_About this task_
The answer must be every line of the records below that contains the word "True".

_Collected data_
"""

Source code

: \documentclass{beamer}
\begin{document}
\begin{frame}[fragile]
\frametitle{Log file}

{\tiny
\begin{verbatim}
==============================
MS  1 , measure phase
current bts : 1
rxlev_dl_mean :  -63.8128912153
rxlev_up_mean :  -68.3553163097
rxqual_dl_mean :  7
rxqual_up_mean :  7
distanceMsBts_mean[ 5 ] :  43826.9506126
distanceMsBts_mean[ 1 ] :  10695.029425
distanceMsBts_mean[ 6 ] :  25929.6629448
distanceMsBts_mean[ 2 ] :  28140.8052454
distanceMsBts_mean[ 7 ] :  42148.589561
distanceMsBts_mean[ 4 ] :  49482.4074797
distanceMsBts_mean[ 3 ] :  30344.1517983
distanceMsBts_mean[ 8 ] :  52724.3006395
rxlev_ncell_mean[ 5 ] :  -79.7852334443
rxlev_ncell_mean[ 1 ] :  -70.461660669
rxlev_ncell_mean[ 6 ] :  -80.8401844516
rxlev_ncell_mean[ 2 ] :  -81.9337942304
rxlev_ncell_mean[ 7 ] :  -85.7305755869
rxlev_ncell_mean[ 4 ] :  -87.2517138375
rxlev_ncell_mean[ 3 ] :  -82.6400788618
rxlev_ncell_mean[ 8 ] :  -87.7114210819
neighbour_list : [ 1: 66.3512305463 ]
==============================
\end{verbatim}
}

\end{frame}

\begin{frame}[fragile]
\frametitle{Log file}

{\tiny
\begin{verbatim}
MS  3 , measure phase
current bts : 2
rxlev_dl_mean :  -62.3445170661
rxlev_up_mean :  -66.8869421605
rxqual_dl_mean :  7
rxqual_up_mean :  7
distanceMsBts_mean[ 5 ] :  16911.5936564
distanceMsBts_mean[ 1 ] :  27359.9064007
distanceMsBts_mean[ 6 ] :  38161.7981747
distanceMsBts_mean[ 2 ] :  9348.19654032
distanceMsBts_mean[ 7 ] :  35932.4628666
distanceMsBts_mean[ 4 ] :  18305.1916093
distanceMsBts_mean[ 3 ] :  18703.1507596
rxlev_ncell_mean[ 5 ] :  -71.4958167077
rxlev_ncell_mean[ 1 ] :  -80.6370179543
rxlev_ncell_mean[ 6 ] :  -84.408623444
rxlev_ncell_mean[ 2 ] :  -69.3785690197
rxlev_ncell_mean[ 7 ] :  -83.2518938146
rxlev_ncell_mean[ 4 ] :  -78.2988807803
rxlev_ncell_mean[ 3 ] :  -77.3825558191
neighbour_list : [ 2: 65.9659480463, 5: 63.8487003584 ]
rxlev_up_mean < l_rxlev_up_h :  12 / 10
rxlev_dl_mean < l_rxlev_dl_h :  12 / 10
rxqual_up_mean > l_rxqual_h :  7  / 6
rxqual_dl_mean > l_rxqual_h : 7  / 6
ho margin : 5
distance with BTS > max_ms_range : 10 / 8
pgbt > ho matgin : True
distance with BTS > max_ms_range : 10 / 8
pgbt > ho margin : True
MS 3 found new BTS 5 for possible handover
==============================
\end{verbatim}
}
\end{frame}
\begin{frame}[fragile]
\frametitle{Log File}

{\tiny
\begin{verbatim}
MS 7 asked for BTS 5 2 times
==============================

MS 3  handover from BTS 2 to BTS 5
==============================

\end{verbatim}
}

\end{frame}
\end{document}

"""

_Answer box_
pgbt > ho matgin : True
pgbt > ho margin : True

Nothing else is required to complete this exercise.